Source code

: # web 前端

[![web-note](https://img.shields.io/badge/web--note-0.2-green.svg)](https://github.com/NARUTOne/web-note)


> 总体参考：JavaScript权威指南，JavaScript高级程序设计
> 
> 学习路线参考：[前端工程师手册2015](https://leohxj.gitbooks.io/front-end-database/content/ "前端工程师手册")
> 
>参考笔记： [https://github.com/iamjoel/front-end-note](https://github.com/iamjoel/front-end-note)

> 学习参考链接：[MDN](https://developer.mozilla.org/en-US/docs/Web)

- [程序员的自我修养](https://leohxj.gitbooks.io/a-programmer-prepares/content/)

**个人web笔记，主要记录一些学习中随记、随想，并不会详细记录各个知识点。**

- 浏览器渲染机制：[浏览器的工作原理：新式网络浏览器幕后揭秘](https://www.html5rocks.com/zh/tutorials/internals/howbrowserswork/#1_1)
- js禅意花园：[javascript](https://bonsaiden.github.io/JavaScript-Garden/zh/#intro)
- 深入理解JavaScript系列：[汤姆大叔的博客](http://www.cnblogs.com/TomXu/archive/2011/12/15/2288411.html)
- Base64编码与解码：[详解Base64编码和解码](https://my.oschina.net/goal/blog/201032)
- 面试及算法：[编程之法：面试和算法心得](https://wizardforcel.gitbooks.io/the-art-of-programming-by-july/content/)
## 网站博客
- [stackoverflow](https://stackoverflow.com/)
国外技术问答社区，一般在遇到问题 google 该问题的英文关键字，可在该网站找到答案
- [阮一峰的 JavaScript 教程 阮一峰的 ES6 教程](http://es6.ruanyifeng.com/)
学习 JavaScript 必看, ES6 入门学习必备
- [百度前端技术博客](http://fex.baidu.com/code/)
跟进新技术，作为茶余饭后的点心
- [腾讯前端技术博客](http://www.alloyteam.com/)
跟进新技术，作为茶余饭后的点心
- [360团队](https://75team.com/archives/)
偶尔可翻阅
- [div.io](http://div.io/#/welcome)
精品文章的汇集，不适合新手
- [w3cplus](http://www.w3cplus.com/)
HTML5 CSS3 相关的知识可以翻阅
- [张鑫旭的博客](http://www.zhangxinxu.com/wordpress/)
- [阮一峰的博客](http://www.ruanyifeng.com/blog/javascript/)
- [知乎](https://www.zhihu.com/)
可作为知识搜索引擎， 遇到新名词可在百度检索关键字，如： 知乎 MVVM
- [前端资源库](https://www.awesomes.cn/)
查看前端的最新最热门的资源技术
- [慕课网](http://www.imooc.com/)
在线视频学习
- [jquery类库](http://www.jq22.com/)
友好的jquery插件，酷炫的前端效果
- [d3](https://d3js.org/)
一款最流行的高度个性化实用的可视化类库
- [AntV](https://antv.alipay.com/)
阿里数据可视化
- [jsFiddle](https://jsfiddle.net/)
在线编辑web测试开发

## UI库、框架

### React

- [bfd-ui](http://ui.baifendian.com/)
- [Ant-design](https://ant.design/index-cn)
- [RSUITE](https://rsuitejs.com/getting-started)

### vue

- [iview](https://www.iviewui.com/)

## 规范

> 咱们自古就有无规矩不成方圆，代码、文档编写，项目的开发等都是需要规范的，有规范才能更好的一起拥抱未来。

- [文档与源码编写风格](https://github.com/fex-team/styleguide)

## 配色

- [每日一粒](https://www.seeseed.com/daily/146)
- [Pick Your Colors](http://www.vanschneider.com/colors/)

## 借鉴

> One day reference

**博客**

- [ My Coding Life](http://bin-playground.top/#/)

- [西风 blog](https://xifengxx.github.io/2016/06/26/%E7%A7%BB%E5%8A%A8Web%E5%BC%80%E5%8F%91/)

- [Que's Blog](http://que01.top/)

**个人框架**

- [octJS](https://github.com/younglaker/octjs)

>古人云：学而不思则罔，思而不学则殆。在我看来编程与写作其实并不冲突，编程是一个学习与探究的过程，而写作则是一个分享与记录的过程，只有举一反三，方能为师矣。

• • • •

Work task: Look above for the line holding "- [知乎](https://www.zhihu.com/)" and the line holding "一款最流行的高度个性化实用的可视化类库". Retype both, and every line between them, word for word and nothing else.

Problem solution:
- [知乎](https://www.zhihu.com/)
可作为知识搜索引擎， 遇到新名词可在百度检索关键字，如： 知乎 MVVM
- [前端资源库](https://www.awesomes.cn/)
查看前端的最新最热门的资源技术
- [慕课网](http://www.imooc.com/)
在线视频学习
- [jquery类库](http://www.jq22.com/)
友好的jquery插件，酷炫的前端效果
- [d3](https://d3js.org/)
一款最流行的高度个性化实用的可视化类库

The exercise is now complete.